Jason schreibt mir:
I thought you might like my music site that's focused primarily on early 90's Los Angeles underground/rave culture.
Und dort habe ich nicht nur ein paar Mixe von Deejays aus LA gefunden, die ich noch kenne (DJ Dan, ), sondern auch diesen Hammer: Christopher Howell (Luna-C) gründete Anfang der 1992 das Label Kniteforce, das maßgeblich an der Popularität des grade hochkochenden Hardcore Breakbeats in den UK beteiligt war. Die Tracks des Labels folgtem oft dem Muster: ein paar Beats, ein Piano-Break, dann wieder Beats, ein Break mit einem hochgepitchten Pop-Sample und dann alles zusammen.
Und Christopher Howell hat dem kompletten Kniteforce-Katalog gerippt und online gestellt. Alle Releases, als 320kBit MP3s inklusive Artworks for free. Ich bin dann mal für den Rest des Tages wieder 16 und es ist 1990 und alle außer mir tragen Zipfelmützen.
In some ways, it could be seen as a betrayal for me to give away the music that people had spent money on. But the truth is, the industry has changed, and I have decided to change with it rather than fight the inevitable. Its little comfort to those who paid for the back catalogue, I know. But if those people hadn’t done that at that time, I wouldn’t have been able to reach this point in the first place. And I am forever grateful to those who paid. Sadly, though, it is the nature of things to lose value, and the music business is no exception.
The music industry is damaged beyond repair in my humble opinion. This doesn’t mean its time to give up – rather, it means its time to look at the whole industry from a different perspective. To wax lyrical, the phoenix rises from the ashes – but first, you have to have the ashes. The whole music scene has been burning itself to death for years, as many cling to an old way that no longer works. Right now, we are all kicking the last embers of an old fire that has burned the same way for nearly 100 years. Change has come.
I would love for music to still be on vinyl. I would love for selling MP3’s to be as exciting and profitable as vinyl used to be. It would be excellent if people didn’t file share.
But I choose to live with what is, not what I wish for. And so, I choose to move forward in a riskier direction. And its a big risk – I can’t take this back or change my mind, even if I wanted to (which I don’t). On the other hand, with things being the way they are, the value of music has dropped in a very large way. This is simply the truth. People who argue it are clinging to the old model of the music industry, hiding from reality, and are in for a rude awakening eventually.

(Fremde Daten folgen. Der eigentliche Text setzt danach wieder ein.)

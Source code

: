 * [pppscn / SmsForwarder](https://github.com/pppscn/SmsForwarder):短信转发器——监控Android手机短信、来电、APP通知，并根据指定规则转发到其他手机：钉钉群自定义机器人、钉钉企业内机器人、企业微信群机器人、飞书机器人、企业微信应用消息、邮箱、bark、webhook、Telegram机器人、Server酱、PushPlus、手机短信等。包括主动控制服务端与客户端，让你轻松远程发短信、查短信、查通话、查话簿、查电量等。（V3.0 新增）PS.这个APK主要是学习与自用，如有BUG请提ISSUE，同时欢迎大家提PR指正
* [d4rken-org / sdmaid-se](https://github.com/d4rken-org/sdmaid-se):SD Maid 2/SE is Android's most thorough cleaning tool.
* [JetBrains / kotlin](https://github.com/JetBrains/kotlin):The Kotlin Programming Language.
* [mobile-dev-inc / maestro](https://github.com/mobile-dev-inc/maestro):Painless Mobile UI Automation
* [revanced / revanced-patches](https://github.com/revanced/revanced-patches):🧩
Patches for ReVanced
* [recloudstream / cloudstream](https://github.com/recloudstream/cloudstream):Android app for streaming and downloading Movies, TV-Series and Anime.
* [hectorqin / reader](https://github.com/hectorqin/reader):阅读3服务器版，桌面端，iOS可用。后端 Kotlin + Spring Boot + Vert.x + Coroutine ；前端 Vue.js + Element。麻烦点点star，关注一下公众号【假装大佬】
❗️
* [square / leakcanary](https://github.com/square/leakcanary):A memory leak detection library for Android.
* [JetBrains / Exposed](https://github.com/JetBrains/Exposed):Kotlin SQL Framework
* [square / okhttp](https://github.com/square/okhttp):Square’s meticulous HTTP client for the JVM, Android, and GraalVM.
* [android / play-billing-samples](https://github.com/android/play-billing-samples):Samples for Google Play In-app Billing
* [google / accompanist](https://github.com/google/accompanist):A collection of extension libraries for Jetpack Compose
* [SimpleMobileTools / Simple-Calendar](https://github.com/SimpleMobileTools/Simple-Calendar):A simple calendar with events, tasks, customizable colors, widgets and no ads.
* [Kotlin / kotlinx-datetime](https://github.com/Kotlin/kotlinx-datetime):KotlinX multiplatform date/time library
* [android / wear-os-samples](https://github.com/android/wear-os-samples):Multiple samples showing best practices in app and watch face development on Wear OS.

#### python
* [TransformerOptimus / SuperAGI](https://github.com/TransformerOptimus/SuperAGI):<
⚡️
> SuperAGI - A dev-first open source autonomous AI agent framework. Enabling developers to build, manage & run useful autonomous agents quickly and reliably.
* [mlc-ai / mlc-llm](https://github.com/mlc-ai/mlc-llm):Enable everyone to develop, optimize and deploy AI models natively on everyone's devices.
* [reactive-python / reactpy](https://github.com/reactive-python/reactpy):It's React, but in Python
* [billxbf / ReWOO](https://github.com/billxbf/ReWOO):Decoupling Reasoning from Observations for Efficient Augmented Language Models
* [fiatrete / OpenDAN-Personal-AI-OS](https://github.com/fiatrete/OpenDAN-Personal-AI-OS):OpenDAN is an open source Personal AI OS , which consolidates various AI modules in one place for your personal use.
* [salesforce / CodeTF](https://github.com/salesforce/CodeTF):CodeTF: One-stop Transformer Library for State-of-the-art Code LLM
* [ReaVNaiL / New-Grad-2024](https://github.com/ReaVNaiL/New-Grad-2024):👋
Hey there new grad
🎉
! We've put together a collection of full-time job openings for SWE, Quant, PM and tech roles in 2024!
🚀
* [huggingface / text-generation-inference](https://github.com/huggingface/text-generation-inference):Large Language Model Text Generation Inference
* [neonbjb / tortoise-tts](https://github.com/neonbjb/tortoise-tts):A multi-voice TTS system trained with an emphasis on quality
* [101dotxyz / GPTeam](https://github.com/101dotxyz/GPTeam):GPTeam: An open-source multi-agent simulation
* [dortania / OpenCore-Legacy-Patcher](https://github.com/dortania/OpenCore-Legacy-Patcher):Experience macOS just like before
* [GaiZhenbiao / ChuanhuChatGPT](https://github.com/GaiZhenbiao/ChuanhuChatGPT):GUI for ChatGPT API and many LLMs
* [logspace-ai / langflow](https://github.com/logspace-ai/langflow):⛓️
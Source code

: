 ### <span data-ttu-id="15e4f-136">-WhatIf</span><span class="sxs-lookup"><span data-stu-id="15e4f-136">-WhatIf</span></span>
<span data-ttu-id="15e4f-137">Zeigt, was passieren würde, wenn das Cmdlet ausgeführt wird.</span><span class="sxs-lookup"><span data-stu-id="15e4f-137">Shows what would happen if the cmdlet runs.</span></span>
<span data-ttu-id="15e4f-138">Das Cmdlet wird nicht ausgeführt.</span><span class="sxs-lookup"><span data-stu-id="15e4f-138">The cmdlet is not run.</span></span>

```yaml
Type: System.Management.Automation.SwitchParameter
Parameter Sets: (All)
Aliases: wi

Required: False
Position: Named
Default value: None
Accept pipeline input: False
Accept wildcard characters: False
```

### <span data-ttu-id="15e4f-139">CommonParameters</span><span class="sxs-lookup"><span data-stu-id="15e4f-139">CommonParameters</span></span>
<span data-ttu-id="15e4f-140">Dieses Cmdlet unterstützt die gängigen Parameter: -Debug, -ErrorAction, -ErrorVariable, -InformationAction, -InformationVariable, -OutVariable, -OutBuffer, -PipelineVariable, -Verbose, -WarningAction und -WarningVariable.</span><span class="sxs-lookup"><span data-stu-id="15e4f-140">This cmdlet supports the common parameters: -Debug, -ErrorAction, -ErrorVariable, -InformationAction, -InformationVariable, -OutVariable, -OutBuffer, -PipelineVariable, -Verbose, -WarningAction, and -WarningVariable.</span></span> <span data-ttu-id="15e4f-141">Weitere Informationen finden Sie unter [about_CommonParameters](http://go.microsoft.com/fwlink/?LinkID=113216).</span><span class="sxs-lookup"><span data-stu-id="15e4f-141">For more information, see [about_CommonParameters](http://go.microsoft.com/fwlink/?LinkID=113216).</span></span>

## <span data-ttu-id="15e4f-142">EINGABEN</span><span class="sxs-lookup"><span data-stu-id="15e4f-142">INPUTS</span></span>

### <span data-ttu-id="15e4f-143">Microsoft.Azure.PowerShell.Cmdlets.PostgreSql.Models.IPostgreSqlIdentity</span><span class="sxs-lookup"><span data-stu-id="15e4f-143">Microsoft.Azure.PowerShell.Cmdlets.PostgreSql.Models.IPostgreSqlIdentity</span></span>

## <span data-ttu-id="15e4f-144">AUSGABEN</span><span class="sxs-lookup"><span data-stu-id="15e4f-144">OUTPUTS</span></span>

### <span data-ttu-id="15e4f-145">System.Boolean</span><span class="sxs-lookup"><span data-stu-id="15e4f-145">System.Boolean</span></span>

And its okay that things have changed. In this, there is freedom. The very fact that the old way is dead means that a new way can live. No longer is the record label the king of the artist. Acts like Nine Inch Nails and Radiohead have already dispensed with the need for a record label, and they are just a few of many. These 2 examples may be world famous acts, but the facts remain the same regardless of the size of the artist.
We are at a turning point, the past and the future balanced. But the weight is moving in one direction only.